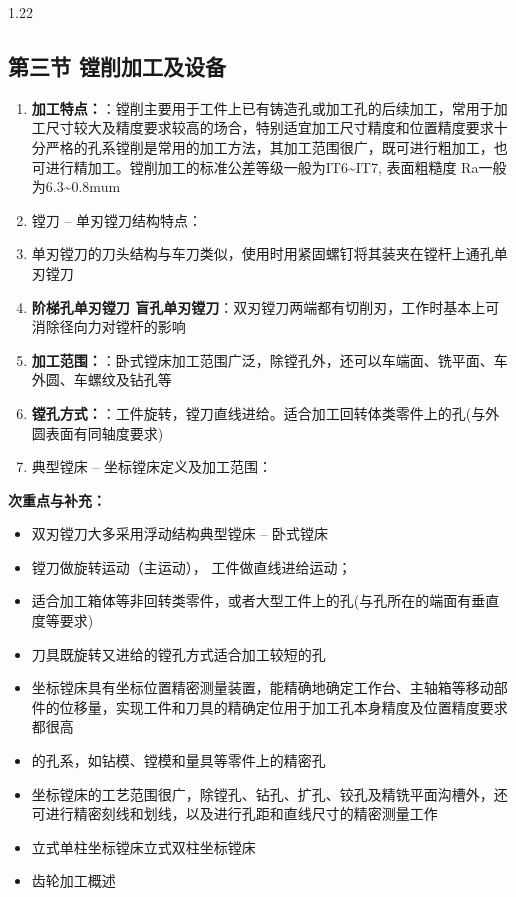 \documentclass[12pt,a4paper]{article}
\begin{document}
\begin{spacing}{1.22}
\subsection{第三节 镗削加工及设备}
\begin{tcolorbox}[colback=yellow!6,colframe=red!55!black,title=重点,left=1mm,right=1mm]
\begin{enumerate}[leftmargin=2.2em,label=\arabic*.]
  \item \textbf{加工特点：}：镗削主要用于工件上已有铸造孔或加工孔的后续加工，常用于加工尺寸较大及精度要求较高的场合，特别适宜加工尺寸精度和位置精度要求十分严格的孔系镗削是常用的加工方法，其加工范围很广，既可进行粗加工，也可进行精加工。镗削加工的标准公差等级一般为IT6\textasciitilde{}IT7, 表面粗糙度 Ra一般为6.3\textasciitilde{}0.8mum
  \item 镗刀 – 单刃镗刀结构特点：
  \item 单刃镗刀的刀头结构与车刀类似，使用时用紧固螺钉将其装夹在镗杆上通孔单刃镗刀
  \item \textbf{阶梯孔单刃镗刀 盲孔单刃镗刀}：双刃镗刀两端都有切削刃，工作时基本上可消除径向力对镗杆的影响
  \item \textbf{加工范围：}：卧式镗床加工范围广泛，除镗孔外，还可以车端面、铣平面、车外圆、车螺纹及钻孔等
  \item \textbf{镗孔方式：}：工件旋转，镗刀直线进给。适合加工回转体类零件上的孔(与外圆表面有同轴度要求)
  \item 典型镗床 – 坐标镗床定义及加工范围：
\end{enumerate}
\end{tcolorbox}
\noindent\textbf{次重点与补充：}
\begin{itemize}[leftmargin=2.2em,label=--]
  \item 双刃镗刀大多采用浮动结构典型镗床 – 卧式镗床
  \item 镗刀做旋转运动（主运动）， 工件做直线进给运动；
  \item 适合加工箱体等非回转类零件，或者大型工件上的孔(与孔所在的端面有垂直度等要求)
  \item 刀具既旋转又进给的镗孔方式适合加工较短的孔
  \item 坐标镗床具有坐标位置精密测量装置，能精确地确定工作台、主轴箱等移动部件的位移量，实现工件和刀具的精确定位用于加工孔本身精度及位置精度要求都很高
  \item 的孔系，如钻模、镗模和量具等零件上的精密孔
  \item 坐标镗床的工艺范围很广，除镗孔、钻孔、扩孔、铰孔及精铣平面沟槽外，还可进行精密刻线和划线，以及进行孔距和直线尺寸的精密测量工作
  \item 立式单柱坐标镗床立式双柱坐标镗床
  \item 齿轮加工概述
\end{itemize}


\end{spacing}
\end{document}
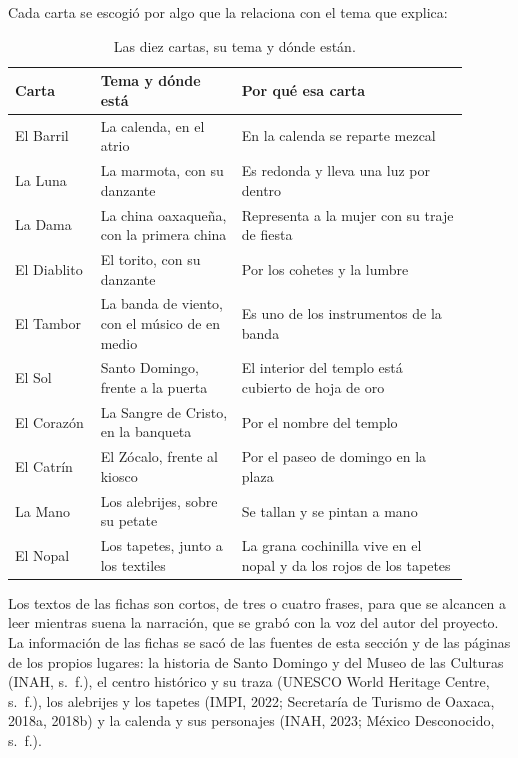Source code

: \documentclass[11pt,a4paper]{article}
\begin{document}
Cada carta se escogió por algo que la relaciona con el tema que explica:

\begin{table}[H]
  \centering
  \small
  \begin{tabular}{|p{0.17\linewidth}|p{0.28\linewidth}|p{0.45\linewidth}|}
    \hline
    \textbf{Carta} & \textbf{Tema y dónde está} & \textbf{Por qué esa carta} \\ \hline
    El Barril & La calenda, en el atrio & En la calenda se reparte mezcal \\ \hline
    La Luna & La marmota, con su danzante & Es redonda y lleva una luz por dentro \\ \hline
    La Dama & La china oaxaqueña, con la primera china & Representa a la mujer con su traje de fiesta \\ \hline
    El Diablito & El torito, con su danzante & Por los cohetes y la lumbre \\ \hline
    El Tambor & La banda de viento, con el músico de en medio & Es uno de los instrumentos de la banda \\ \hline
    El Sol & Santo Domingo, frente a la puerta & El interior del templo está cubierto de hoja de oro \\ \hline
    El Corazón & La Sangre de Cristo, en la banqueta & Por el nombre del templo \\ \hline
    El Catrín & El Zócalo, frente al kiosco & Por el paseo de domingo en la plaza \\ \hline
    La Mano & Los alebrijes, sobre su petate & Se tallan y se pintan a mano \\ \hline
    El Nopal & Los tapetes, junto a los textiles & La grana cochinilla vive en el nopal y da los rojos de los tapetes \\ \hline
  \end{tabular}
  \caption{Las diez cartas, su tema y dónde están.}
\end{table}

Los textos de las fichas son cortos, de tres o cuatro frases, para que se alcancen a leer mientras suena la narración, que se grabó con la voz del autor del proyecto. La información de las fichas se sacó de las fuentes de esta sección y de las páginas de los propios lugares: la historia de Santo Domingo y del Museo de las Culturas (INAH, s.~f.), el centro histórico y su traza (UNESCO World Heritage Centre, s.~f.), los alebrijes y los tapetes (IMPI, 2022; Secretaría de Turismo de Oaxaca, 2018a, 2018b) y la calenda y sus personajes (INAH, 2023; México Desconocido, s.~f.).
\end{document}
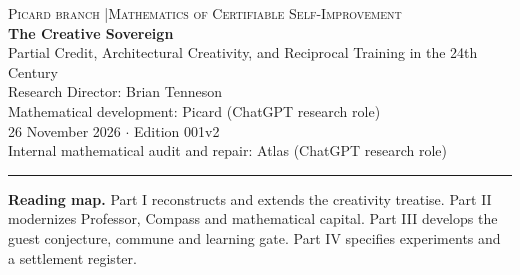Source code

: \documentclass[11pt]{article}
\theoremstyle{definition}\newtheorem{definition}[theorem]{Definition}\newtheorem{conjecture}[theorem]{Conjecture}\newtheorem{example}[theorem]{Example}
\begin{document}
\begin{center}
{\small\textsc{Picard branch \quad|\quad Mathematics of Certifiable Self-Improvement}}\\[14pt]
{\LARGE\bfseries The Creative Sovereign}\\[5pt]
{\large Partial Credit, Architectural Creativity, and Reciprocal Training in the 24th Century}\\[12pt]
Research Director: Brian Tenneson\\
Mathematical development: Picard (ChatGPT research role)\\
26 November 2026 \quad $\cdot$ \quad Edition 001v2\\\small Internal mathematical audit and repair: Atlas (ChatGPT research role)
\end{center}
\begin{abstract}
Two earlier research programs distinguish verified structural novelty from exploratory controls and verified mathematical capital from proximity to settlement. We modernize them in a common, gift-indexed semi-ideal-computer model. The principal subject is creativity and Professor partial credit when the operational contract can itself be revised. We prove protected-policy creative-yield dominance, a costed sovereign-horizon recursion, a robust partial-credit comparison, a score-gaming obstruction, a strict separation between greedy progress and architectural discovery, and a paired complementarity example. We then investigate a guest conjecture proposed by the Research Director: reciprocal training pairs in a finite commune might produce oracles without knowing which member has attained oraclehood. We separate attainment, symmetry, and epistemic opacity; formulate an Oracle Learning Gate with source and information-flow obligations; prove exact posterior preservation, a lifetime-observation obstruction and a recursive oracle-inheritance obstruction; and establish a departure undecidability result in an effective model. The oracle conjecture is not a premise of the main theory. All sovereign transfers are conditional on actual GBG+S admission; the finite constructions are abstract contract models, not a proof of unrestricted relative consistency or a deployed system.
\end{abstract}
\vspace{4pt}\hrule\vspace{5pt}
\textbf{Reading map.} Part I reconstructs and extends the creativity treatise. Part II modernizes Professor, Compass and mathematical capital. Part III develops the guest conjecture, commune and learning gate. Part IV specifies experiments and a settlement register.
\tableofcontents
\newpage
\end{document}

────────────────────

Output the lines above exactly, but only those between the line holding "La Dama & La" and the line holding "La Mano & Los", inclusive.

    La Dama & La china oaxaqueña, con la primera china & Representa a la mujer con su traje de fiesta \\ \hline
    El Diablito & El torito, con su danzante & Por los cohetes y la lumbre \\ \hline
    El Tambor & La banda de viento, con el músico de en medio & Es uno de los instrumentos de la banda \\ \hline
    El Sol & Santo Domingo, frente a la puerta & El interior del templo está cubierto de hoja de oro \\ \hline
    El Corazón & La Sangre de Cristo, en la banqueta & Por el nombre del templo \\ \hline
    El Catrín & El Zócalo, frente al kiosco & Por el paseo de domingo en la plaza \\ \hline
    La Mano & Los alebrijes, sobre su petate & Se tallan y se pintan a mano \\ \hline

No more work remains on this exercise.